Week after week I have been blogging about the benefit, the beauty and the importance to the community of the PA Quilt (and Rug) Trails. And if we were to meet face-to-face I would most likely talk your ear off about upcoming quilt squares, after all the PA Quilt (and Rug) Trails is continually evolving and there is much to say.
However this week, this blog posting, I have nothing to say.
This past weekend I attended a Christmas party at an orphanage in one of the poorer towns of Mexico. Hogar de los Niño is located on the outskirts of Naco, Sonora. There are thirteen orphans living there ages ranging from two months to thirteen years old. Many of these orphans are paperless meaning that they were most likely found on the streets and lack any type of identification making them unadoptable. Although the orphanage has electricity enough to power a Christmas tree and a bare bulb, I saw no sign of a heat source. I was told in the past, the children were locked in the building for the evening, alone, as they had no one to stay there overnight. Now they have a house "mother" living with the children making the children somewhat safer at night.

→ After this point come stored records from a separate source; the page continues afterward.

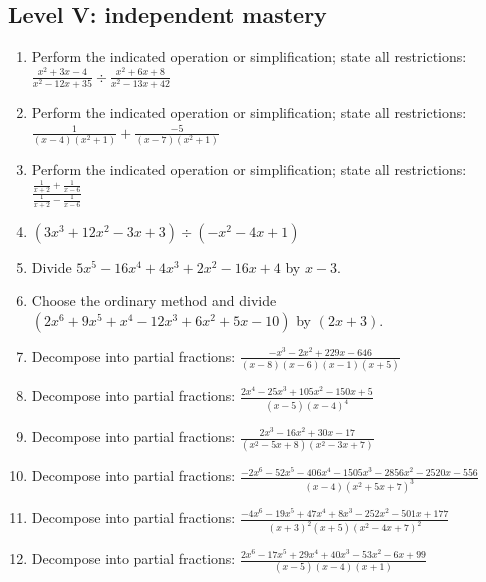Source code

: \documentclass[11pt,oneside]{book}
\begin{document}
\subsection*{Level V: independent mastery}
\begin{enumerate}[leftmargin=*,label=\textbf{\arabic*.},itemsep=0.65\baselineskip]
\item Perform the indicated operation or simplification; state all restrictions: $\displaystyle \frac{x^{2} + 3 x - 4}{x^{2} - 12 x + 35}\div\frac{x^{2} + 6 x + 8}{x^{2} - 13 x + 42}$
\item Perform the indicated operation or simplification; state all restrictions: $\displaystyle \frac{1}{\left(x - 4\right) \left(x^{2} + 1\right)}+\frac{-5}{\left(x - 7\right) \left(x^{2} + 1\right)}$
\item Perform the indicated operation or simplification; state all restrictions: $\displaystyle \frac{\frac{1}{x + 2} + \frac{1}{x - 6}}{\frac{1}{x + 2} - \frac{1}{x - 6}}$
\item $\displaystyle (3 x^{3} + 12 x^{2} - 3 x + 3)\div(- x^{2} - 4 x + 1)$
\item Divide $ 5 x^{5} - 16 x^{4} + 4 x^{3} + 2 x^{2} - 16 x + 4 $ by $x - 3$.
\item Choose the ordinary method and divide $(2 x^{6} + 9 x^{5} + x^{4} - 12 x^{3} + 6 x^{2} + 5 x - 10)$ by $(2 x + 3)$.
\item Decompose into partial fractions: $\displaystyle \frac{- x^{3} - 2 x^{2} + 229 x - 646}{\left(x - 8\right) \left(x - 6\right) \left(x - 1\right) \left(x + 5\right)}$
\item Decompose into partial fractions: $\displaystyle \frac{2 x^{4} - 25 x^{3} + 105 x^{2} - 150 x + 5}{\left(x - 5\right) \left(x - 4\right)^{4}}$
\item Decompose into partial fractions: $\displaystyle \frac{2 x^{3} - 16 x^{2} + 30 x - 17}{\left(x^{2} - 5 x + 8\right) \left(x^{2} - 3 x + 7\right)}$
\item Decompose into partial fractions: $\displaystyle \frac{- 2 x^{6} - 52 x^{5} - 406 x^{4} - 1505 x^{3} - 2856 x^{2} - 2520 x - 556}{\left(x - 4\right) \left(x^{2} + 5 x + 7\right)^{3}}$
\item Decompose into partial fractions: $\displaystyle \frac{- 4 x^{6} - 19 x^{5} + 47 x^{4} + 8 x^{3} - 252 x^{2} - 501 x + 177}{\left(x + 3\right)^{2} \left(x + 5\right) \left(x^{2} - 4 x + 7\right)^{2}}$
\item Decompose into partial fractions: $\displaystyle \frac{2 x^{6} - 17 x^{5} + 29 x^{4} + 40 x^{3} - 53 x^{2} - 6 x + 99}{\left(x - 5\right) \left(x - 4\right) \left(x + 1\right)}$

\end{enumerate}
\end{document}
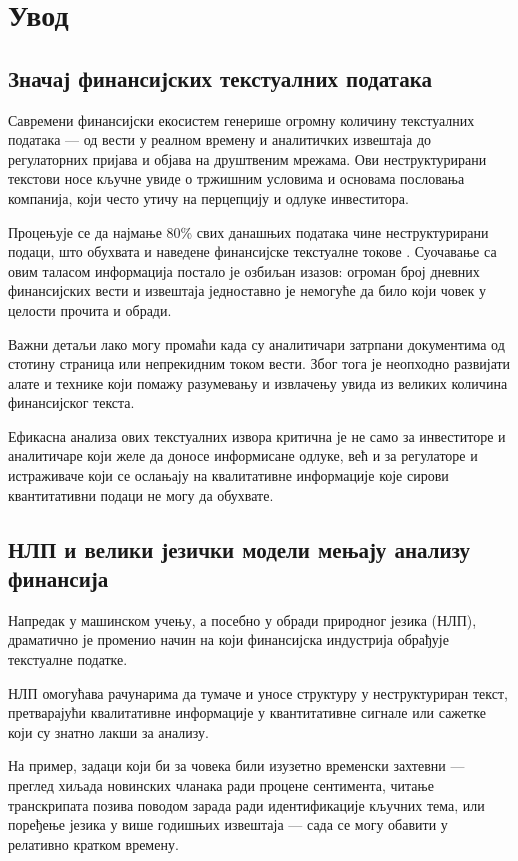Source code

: \chapter{Увод}
\label{sec:1}

\section{Значај финансијских текстуалних података}

Савремени финансијски екосистем генерише огромну количину текстуалних података — од вести у реалном времену и аналитичких извештаја до регулаторних пријава и објава на друштвеним мрежама. Ови неструктурирани текстови носе кључне увиде о тржишним условима и основама пословања компанија, који често утичу на перцепцију и одлуке инвеститора. 

Процењује се да најмање 80\% свих данашњих података чине неструктурирани подаци, што обухвата и наведене финансијске текстуалне токове \cite{rocha_discovering_2021}. Суочавање са овим таласом информација постало је озбиљан изазов: огроман број дневних финансијских вести и извештаја једноставно је немогуће да било који човек у целости прочита и обради. 

Важни детаљи лако могу промаћи када су аналитичари затрпани документима од стотину страница или непрекидним током вести. Због тога је неопходно развијати алате и технике који помажу разумевању и извлачењу увида из великих количина финансијског текста. 

Ефикасна анализа ових текстуалних извора критична је не само за инвеститоре и аналитичаре који желе да доносе информисане одлуке, већ и за регулаторе и истраживаче који се ослањају на квалитативне информације које сирови квантитативни подаци не могу да обухвате.

\section{НЛП и велики језички модели мењају анализу финансија}

Напредак у машинском учењу, а посебно у обради природног језика (НЛП), драматично је променио начин на који финансијска индустрија обрађује текстуалне податке. 

НЛП омогућава рачунарима да тумаче и уносе структуру у неструктуриран текст, претварајући квалитативне информације у квантитативне сигнале или сажетке који су знатно лакши за анализу. 

На пример, задаци који би за човека били изузетно временски захтевни — преглед хиљада новинских чланака ради процене сентимента, читање транскрипата позива поводом зарада ради идентификације кључних тема, или поређење језика у више годишњих извештаја — сада се могу обавити у релативно кратком времену. 

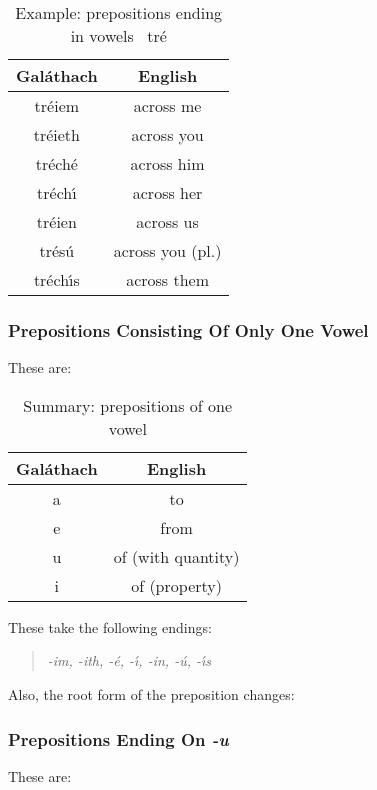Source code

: \begin{table}[H]
\centering
\begin{tabu}{c|c}
  \textbf{Gal\'{a}thach} & \textbf{English}\\
  \toprule
  tr\'{e}iem & across me\\
  tr\'{e}ieth & across you\\
  tr\'{e}ch\'{e} & across him\\
  tr\'{e}ch\'{\i} & across her\\
  tr\'{e}ien & across us\\
  tr\'{e}s\'{u} & across you (pl.)\\
  tr\'{e}ch\'{\i}s & across them
\end{tabu}
\caption{Example: prepositions ending in vowels \textendash\ tr\'{e}}
\label{example_prepositions_ending_in_vowels_tre}
\end{table}

\subsubsection{Prepositions Consisting Of Only One Vowel}

These are:
\begin{table}[H]
\centering
\begin{tabu}{c|c}
  \textbf{Gal\'{a}thach} & \textbf{English}\\
  \toprule
  a & to\\
  e & from\\
  u & of (with quantity)\\
  i & of (property)
\end{tabu}
\caption{Summary: prepositions of one vowel}
\label{summary_prepositions_of_one_vowel}
\end{table}

These take the following endings:
\begin{quote}
\textit{-im, -ith, -\'{e}, -\'{\i}, -in, -\'{u}, -\'{\i}s}
\end{quote}

Also, the root form of the preposition changes:

\subsubsection{Prepositions Ending On \textit{-u}}
These are:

I suppose I could go on for pages on the conditions of Hogar de los Niños but, other than making you feel extremely sorry for these kids, why add the burden of knowledge to your already highly-stressed, over-extended life? And why bring it up at all? I can't say for sure I know except that I realize fully how truly blessed and lucky I am. No I do not have a late model car, I struggle with making rent and bills on time, Christmas this year, present-wise is a few promises of gifts and words of love. Easy to wrap but sometimes hard to swallow in this time of gift giving and spending. But then I remember that my daughter never had to spend cold nights on a cot in a room with twelve others, never to have a parent's hug, never to know her birthday and her birth family. My daughter doesn't use rocks to play catch. She doesn't depend on the kindness of strangers for a coat and shoes.
This holiday season spend a few moments thinking kind thoughts for those who suffer the most.